A question that comes up continuously in real estate transactions is—“What is title insurance for and why do I need it?”
Title insurance is important because it protects buyers of real estate and lenders against any property loss or damage they might experience because of liens, encumbrances or defects in the title to a property. You can’t tell by looking at a property and the current deed whether the title is good. For all you know, the people you bought the house from might have gotten a second mortgage on the property two days before closing, or neglected to pay a $5,000 special assessment for the new sewer. Maybe the swimming pool is located right on the gas company’s easement for underground lines. Perhaps the prior owner decided not to tell you that her ex-husband has a lien that is a claim on the property for repayment of debt. Specifically, title insurance protects against claims from defects. Defects are things such as another person claiming an ownership interest, improperly- recorded documents, fraud, forgery, liens, encroachments, easements and other items that are specified in the insurance policy. Buyers and lenders need title insurance in order to be insured against various possible title defects. The buyer, seller and lender all benefit from issuance of title insurance. Different than other types of insurance, a title insurance policy insures a property against events that occurred in the past and the people who owned it, for a one-time payment paid at the close of the escrow.

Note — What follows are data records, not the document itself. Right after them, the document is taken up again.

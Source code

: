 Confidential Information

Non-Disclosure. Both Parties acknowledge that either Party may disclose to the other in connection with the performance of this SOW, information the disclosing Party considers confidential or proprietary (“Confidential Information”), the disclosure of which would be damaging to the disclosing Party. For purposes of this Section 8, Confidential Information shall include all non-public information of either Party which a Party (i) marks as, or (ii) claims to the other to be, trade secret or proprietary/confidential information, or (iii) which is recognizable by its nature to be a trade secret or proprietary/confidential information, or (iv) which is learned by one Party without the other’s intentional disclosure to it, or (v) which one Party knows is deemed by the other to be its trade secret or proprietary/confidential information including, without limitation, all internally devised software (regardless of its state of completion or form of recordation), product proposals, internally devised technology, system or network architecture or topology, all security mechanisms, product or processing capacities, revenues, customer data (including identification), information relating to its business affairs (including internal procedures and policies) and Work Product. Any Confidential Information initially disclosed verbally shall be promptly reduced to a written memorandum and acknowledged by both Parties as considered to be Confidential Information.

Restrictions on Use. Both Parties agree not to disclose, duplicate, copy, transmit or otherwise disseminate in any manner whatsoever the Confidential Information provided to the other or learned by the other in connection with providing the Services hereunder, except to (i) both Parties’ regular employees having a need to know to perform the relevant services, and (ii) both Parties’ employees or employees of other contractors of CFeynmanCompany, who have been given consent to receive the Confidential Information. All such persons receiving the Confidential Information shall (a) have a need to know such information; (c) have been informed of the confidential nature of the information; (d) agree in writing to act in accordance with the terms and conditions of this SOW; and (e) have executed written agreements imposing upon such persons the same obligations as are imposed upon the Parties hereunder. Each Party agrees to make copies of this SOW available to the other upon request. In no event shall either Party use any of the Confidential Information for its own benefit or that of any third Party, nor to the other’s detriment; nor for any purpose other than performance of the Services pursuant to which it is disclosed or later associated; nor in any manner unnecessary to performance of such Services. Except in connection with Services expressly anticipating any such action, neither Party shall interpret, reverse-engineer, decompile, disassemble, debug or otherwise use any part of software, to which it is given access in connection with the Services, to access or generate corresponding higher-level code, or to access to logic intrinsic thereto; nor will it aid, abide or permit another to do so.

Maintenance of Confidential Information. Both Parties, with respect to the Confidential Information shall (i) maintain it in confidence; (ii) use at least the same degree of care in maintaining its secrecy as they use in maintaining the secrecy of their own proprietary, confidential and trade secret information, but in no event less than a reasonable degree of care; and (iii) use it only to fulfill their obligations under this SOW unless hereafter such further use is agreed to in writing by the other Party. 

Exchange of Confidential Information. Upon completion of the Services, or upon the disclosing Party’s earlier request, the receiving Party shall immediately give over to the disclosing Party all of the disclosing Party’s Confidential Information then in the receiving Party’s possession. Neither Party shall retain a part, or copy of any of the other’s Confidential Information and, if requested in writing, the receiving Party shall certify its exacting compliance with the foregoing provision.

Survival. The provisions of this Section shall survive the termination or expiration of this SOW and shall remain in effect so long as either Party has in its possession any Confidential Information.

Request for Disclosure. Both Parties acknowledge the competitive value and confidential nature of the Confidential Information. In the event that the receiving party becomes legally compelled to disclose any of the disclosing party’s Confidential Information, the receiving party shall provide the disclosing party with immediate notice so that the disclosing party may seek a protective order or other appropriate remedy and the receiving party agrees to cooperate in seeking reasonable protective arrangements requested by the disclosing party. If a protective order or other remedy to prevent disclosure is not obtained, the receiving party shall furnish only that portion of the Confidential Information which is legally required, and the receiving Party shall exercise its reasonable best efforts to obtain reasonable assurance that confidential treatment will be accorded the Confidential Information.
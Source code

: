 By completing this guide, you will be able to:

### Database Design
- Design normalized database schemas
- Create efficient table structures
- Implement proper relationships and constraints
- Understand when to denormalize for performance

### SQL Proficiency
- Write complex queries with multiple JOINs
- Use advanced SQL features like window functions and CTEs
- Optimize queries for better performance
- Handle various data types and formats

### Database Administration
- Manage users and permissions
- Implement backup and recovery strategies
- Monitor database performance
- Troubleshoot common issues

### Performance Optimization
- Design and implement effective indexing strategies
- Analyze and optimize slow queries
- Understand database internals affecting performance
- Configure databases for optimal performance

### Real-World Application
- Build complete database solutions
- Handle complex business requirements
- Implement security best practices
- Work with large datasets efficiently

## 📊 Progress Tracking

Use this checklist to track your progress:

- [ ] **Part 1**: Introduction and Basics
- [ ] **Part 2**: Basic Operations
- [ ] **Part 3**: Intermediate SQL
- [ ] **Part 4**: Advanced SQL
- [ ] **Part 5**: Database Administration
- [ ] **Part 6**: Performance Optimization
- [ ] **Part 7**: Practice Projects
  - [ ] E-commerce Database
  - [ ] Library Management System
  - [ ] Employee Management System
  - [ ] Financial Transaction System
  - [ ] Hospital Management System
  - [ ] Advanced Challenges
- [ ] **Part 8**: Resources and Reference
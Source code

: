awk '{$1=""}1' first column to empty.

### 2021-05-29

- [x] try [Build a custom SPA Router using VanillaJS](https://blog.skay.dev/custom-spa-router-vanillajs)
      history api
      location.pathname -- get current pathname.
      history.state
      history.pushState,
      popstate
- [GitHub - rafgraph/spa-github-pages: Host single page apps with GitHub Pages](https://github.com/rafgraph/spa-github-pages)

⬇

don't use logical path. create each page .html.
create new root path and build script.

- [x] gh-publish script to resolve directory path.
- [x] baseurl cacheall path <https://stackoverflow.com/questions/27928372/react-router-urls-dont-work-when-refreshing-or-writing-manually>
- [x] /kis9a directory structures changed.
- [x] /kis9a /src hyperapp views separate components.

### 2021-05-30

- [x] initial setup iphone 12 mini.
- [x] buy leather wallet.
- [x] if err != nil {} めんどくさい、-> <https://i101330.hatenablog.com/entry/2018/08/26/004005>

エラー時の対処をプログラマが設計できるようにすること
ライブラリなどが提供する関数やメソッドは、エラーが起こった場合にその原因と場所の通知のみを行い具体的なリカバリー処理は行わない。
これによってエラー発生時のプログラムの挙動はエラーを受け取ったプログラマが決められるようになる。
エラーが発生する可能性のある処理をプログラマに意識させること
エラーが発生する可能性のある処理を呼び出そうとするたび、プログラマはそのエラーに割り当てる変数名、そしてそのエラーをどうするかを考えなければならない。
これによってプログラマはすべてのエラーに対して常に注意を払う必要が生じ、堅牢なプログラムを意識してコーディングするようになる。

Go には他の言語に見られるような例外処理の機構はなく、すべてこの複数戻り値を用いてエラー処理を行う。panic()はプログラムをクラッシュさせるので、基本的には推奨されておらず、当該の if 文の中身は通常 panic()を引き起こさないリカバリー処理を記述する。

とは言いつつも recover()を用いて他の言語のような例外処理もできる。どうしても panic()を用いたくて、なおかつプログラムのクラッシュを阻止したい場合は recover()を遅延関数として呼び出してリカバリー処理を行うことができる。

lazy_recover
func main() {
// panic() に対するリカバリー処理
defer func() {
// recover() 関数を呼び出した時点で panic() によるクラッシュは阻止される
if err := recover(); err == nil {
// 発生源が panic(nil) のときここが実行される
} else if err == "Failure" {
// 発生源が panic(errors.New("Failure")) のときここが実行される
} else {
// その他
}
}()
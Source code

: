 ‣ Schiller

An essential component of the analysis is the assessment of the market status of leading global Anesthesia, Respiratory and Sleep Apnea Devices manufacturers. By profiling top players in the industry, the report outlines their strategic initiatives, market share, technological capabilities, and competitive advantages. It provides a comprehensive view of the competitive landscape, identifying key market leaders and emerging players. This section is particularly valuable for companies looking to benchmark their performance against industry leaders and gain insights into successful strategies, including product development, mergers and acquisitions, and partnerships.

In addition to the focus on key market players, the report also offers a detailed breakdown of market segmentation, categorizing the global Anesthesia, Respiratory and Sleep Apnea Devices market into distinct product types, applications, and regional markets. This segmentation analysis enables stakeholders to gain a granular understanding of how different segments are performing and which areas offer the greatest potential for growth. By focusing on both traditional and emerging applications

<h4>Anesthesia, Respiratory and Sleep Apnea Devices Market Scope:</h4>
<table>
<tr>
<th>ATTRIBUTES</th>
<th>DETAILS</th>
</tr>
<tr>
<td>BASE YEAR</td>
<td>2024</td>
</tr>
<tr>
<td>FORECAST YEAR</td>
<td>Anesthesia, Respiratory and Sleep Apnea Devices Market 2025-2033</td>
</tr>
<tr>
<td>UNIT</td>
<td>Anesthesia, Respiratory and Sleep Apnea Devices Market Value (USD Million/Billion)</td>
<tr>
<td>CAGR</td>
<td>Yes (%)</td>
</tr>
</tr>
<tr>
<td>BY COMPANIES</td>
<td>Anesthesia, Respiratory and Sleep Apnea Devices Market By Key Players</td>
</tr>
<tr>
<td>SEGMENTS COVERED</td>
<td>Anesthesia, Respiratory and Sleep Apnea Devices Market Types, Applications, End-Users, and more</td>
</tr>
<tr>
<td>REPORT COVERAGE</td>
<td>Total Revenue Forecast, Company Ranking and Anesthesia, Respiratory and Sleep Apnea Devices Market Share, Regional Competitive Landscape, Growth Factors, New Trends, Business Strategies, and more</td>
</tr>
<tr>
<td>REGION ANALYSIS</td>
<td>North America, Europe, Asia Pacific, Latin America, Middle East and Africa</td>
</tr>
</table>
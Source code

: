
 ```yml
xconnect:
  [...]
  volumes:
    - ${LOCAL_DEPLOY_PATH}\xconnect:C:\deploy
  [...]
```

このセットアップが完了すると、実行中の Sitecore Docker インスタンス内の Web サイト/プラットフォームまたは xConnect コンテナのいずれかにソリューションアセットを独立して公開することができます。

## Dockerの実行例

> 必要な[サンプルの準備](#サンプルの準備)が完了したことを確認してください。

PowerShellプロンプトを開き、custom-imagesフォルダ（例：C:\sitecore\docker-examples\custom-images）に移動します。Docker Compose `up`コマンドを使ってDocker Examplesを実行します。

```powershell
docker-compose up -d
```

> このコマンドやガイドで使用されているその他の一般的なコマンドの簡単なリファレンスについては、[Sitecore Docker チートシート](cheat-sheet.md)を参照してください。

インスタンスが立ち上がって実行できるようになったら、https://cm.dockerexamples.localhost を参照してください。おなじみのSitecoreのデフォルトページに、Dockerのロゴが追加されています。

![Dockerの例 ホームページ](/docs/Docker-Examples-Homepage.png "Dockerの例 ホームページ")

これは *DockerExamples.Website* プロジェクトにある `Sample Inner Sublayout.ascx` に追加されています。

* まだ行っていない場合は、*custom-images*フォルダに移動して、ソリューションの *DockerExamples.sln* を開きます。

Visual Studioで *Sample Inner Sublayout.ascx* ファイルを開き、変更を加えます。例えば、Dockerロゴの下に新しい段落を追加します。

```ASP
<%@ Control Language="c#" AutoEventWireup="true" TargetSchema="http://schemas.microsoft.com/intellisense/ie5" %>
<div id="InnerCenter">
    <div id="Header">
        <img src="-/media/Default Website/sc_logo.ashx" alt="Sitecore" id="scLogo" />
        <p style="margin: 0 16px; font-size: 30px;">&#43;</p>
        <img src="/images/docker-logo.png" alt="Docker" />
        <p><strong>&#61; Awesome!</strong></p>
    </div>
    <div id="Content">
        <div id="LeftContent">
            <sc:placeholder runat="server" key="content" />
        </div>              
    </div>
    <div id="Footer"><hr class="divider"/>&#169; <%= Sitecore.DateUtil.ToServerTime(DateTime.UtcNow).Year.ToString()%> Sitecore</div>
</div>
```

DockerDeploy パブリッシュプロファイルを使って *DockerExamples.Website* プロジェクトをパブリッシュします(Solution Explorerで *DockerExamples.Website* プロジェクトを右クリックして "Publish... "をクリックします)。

Just as health insurance companies refuse to insure people with a history of medical problems, title insurance companies refuse to insure properties with a history of legal uncertainties. Accordingly, the title examiner looks through the records and identifies any potential problems, such as an unpaid tax assessment or a neighbor’s easement for right-of-way. The examiner then issues a preliminary report, which lists these defects and informs you of any problems that the seller must correct prior to closing. If the company isn’t willing to cover a particular matter and the seller can’t or won’t correct it, you have a choice whether to live with the problem or bow out of the deal. If a title insurer refuses to write the policy at all, you can bet that the seller can’t give you good title.
After the sale or loan is closed and the transaction completed, a policy is issued detailing the encumbrances that remain in effect. These encumbrances have been accepted by the Buyer and/or lender involved in the transaction and may include the new financing encumbrances as well as other exceptions like covenants, conditions and restrictions or utility easements.
An Owner’s policy is issued for the full purchase price and is typically paid for by the Seller. An Owner’s policy is, in effect, up to the amount of the policy until the property is sold and title is passed to new purchasers.
A Lender’s policy is issued to the new lender for the amount of the new loan and is typically paid for by the Buyer or borrower. The Lender’s policy is in effect until the loan is paid in-full and the obligation released.